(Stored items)
-.-.-
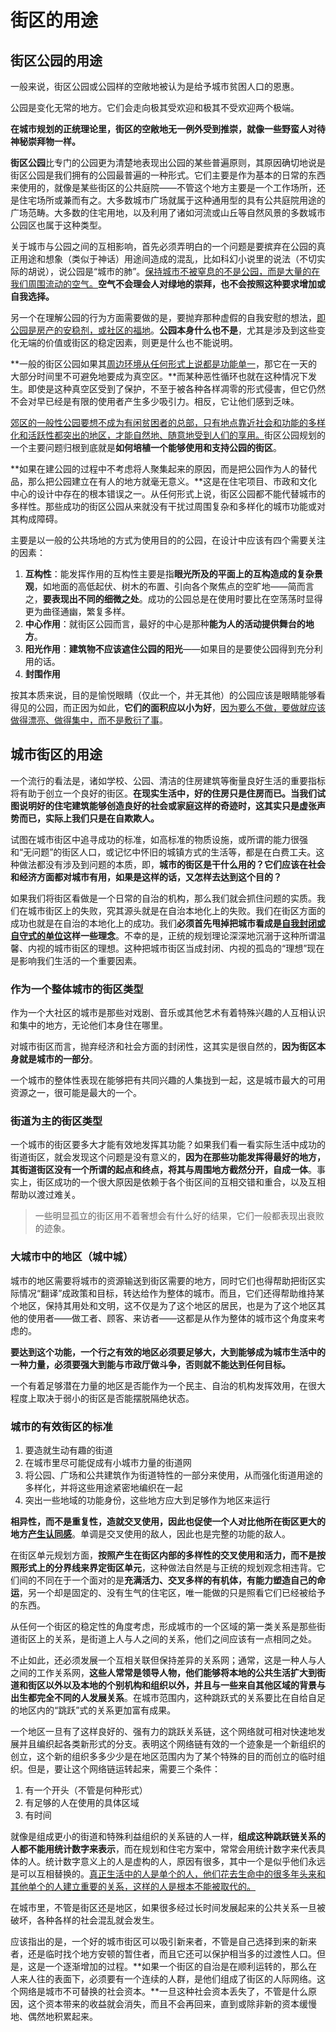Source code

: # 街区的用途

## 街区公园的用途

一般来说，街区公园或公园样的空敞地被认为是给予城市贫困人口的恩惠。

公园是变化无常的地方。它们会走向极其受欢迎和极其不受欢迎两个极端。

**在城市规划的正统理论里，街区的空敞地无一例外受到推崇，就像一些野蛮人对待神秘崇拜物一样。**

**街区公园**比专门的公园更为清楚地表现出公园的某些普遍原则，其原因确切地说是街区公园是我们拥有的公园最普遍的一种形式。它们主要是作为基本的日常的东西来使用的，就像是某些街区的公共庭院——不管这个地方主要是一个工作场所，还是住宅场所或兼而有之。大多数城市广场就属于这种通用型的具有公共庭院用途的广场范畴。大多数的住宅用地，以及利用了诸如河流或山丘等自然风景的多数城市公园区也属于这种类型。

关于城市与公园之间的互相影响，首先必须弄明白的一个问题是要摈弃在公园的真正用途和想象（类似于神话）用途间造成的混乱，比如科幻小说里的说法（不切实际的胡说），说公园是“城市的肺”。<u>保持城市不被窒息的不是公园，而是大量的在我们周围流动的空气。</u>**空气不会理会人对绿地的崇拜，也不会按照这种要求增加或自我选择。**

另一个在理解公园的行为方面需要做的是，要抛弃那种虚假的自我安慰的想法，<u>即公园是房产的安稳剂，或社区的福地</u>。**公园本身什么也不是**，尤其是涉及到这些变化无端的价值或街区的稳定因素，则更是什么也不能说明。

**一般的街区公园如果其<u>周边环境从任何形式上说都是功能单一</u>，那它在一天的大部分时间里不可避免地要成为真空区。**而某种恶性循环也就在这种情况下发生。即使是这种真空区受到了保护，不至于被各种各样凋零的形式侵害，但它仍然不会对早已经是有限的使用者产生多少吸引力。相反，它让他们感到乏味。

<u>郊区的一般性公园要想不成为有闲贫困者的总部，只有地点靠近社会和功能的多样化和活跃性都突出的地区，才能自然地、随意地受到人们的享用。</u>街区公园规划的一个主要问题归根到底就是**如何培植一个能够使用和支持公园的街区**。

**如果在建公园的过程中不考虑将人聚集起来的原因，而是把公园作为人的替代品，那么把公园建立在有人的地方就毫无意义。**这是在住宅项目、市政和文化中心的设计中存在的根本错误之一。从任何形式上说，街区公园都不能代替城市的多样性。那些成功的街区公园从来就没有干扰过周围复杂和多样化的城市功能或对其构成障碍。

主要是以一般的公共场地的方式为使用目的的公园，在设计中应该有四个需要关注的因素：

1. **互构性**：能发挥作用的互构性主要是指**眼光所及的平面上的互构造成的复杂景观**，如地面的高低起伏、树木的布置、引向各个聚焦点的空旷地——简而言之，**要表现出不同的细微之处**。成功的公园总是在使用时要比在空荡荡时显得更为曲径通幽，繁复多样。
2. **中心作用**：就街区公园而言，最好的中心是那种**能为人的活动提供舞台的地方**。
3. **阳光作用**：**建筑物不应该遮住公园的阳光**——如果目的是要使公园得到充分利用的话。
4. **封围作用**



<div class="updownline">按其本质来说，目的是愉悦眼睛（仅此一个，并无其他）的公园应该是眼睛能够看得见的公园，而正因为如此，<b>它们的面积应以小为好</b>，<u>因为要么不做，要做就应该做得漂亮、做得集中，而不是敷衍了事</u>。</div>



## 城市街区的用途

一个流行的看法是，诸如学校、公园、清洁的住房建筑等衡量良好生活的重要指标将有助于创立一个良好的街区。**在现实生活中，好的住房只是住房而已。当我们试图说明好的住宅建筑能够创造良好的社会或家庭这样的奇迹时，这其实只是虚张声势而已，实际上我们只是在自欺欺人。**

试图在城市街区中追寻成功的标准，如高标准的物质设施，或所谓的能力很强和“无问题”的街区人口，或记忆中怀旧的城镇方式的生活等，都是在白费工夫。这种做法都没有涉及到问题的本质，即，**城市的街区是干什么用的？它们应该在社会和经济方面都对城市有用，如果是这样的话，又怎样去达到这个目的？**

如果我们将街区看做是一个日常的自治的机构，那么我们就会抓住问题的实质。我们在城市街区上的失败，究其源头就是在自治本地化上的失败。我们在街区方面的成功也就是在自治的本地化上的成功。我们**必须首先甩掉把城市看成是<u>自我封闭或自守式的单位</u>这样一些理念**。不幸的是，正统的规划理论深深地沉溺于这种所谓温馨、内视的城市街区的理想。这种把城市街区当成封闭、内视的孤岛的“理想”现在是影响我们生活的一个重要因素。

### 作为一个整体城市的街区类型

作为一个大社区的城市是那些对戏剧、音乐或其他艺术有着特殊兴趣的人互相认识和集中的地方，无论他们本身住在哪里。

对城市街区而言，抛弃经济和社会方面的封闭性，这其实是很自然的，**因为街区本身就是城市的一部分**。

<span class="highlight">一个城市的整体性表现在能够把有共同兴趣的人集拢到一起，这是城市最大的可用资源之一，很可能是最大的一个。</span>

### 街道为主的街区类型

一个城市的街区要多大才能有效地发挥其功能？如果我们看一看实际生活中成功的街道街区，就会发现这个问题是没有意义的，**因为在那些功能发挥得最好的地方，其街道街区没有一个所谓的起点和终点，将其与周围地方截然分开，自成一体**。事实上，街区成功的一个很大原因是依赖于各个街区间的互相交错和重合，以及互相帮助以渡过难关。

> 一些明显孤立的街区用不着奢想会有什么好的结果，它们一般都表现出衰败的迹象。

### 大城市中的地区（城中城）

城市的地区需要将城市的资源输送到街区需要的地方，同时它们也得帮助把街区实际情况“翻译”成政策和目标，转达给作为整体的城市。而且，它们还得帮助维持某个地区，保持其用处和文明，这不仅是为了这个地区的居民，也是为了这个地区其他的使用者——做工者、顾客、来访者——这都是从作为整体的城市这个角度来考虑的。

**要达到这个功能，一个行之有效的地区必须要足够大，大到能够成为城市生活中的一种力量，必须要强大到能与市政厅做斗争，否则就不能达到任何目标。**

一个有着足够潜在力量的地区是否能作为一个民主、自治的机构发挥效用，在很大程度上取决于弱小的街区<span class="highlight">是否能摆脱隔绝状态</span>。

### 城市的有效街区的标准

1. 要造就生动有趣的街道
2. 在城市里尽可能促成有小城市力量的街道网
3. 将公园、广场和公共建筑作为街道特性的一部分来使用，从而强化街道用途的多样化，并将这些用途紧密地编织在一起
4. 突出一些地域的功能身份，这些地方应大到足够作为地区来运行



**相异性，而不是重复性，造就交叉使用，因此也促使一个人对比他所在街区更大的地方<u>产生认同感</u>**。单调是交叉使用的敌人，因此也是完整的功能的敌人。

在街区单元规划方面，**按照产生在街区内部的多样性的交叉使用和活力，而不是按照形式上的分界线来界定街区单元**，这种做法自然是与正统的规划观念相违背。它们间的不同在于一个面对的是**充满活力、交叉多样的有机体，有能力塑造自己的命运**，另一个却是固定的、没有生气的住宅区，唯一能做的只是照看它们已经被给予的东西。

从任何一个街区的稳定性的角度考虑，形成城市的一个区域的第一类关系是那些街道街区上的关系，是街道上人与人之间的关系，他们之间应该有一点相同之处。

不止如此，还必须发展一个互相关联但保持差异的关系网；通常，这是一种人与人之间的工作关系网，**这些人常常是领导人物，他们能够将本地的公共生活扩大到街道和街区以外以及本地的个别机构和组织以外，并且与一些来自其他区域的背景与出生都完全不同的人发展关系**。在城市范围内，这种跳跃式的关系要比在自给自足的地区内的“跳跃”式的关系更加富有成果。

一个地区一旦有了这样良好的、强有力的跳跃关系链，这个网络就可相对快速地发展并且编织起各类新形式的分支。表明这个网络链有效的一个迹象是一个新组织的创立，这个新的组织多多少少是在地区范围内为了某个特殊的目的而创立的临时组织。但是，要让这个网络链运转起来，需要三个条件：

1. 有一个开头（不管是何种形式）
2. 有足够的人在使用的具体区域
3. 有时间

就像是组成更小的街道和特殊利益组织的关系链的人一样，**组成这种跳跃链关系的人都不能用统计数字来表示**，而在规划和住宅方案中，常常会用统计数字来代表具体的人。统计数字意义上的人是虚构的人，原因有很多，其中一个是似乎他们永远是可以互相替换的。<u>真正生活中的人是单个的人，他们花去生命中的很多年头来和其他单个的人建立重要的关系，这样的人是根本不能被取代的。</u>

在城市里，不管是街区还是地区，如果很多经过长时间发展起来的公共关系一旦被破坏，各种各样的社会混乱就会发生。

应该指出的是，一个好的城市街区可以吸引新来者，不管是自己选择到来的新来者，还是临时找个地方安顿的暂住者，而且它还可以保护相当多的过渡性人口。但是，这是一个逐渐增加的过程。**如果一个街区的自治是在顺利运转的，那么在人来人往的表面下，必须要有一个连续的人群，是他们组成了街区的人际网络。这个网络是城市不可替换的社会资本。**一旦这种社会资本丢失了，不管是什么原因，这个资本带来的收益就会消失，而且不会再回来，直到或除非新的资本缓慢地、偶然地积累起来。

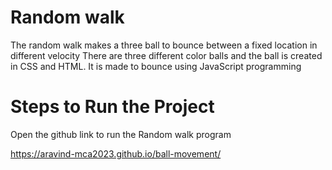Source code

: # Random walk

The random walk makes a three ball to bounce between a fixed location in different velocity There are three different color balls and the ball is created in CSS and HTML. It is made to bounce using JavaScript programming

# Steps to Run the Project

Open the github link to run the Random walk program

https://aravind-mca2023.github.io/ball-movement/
-.-.-
● Work item
Emit only the final stretch of the records: the line containing "Open the github" through the end, each line exactly as it stands.

● Result of the exercise
Open the github link to run the Random walk program

https://aravind-mca2023.github.io/ball-movement/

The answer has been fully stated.